It has been 9 seasons since the Fail Mary. Maybe the owners feel differently now. Allowing replacements makes you wonder how they feel about FT refs.
I'm not convinced the officiating would be better if they had full-time officials. As Wimm points out, the NFL can certainly afford to pay them well. I still like the idea. Would it make a difference though, and why? )Well for one it would remove other distractions they have in their professional lives outside football.) Too much is at stake to leave it to part timers. That's harsh on officials and I don't mean that - the current officials do very well in a lightning fast game. If anything, I'm surprised more calls aren't missed.
Maybe somewhere down the road they'll build AI robots who can be proven to be more reliable than flesh and blood refs. It's probably inevitable, but I don't like it. You can't take mistakes out of football, whether it's an official missing an obvious PI call to a head coach calling for a FG in the waning minutes of the NFCCG, training by 8 on the opponents 8 yard like. And in most cases of mistakes, good arguments can be made for and against. So keep football human. Leave AI on our computers.
Pass interference mostly being a subjective call is the main reason it shouldn't be reviewable. The league trying it for one year proved to me it was a terrible idea in the first place.
There's absolutely no doubt the Rams should have been flagged for pass interference on that play. Unfortunately there's no way to make only obvious missed calls reviewable.

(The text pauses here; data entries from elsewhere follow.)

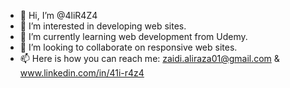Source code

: - 👋 Hi, I’m @4liR4Z4
- 👀 I’m interested in developing web sites.
- 🌱 I’m currently learning web development from Udemy.
- 💞️ I’m looking to collaborate on responsive web sites.
- 📫 Here is how you can reach me: zaidi.aliraza01@gmail.com & www.linkedin.com/in/41i-r4z4

<!---
4liR4Z4/4liR4Z4 is a ✨ special ✨ repository because its `README.md` (this file) appears on your GitHub profile.
You can click the Preview link to take a look at your changes.
--->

And that's the point. The Rules Committee was trying to solve for one problem, one incident. I've never seem a more obvious PI call, and it's really unfortunate for the Saints, but they changed the whole system (to the detriment of all) for one play. It's unfortunate, but the Rules Committee has to consider the greater good. (And its was made worse because on any reviewable play, PI was added.) The greater good doesn't include making PI reviewable. At least they fixed it after one year.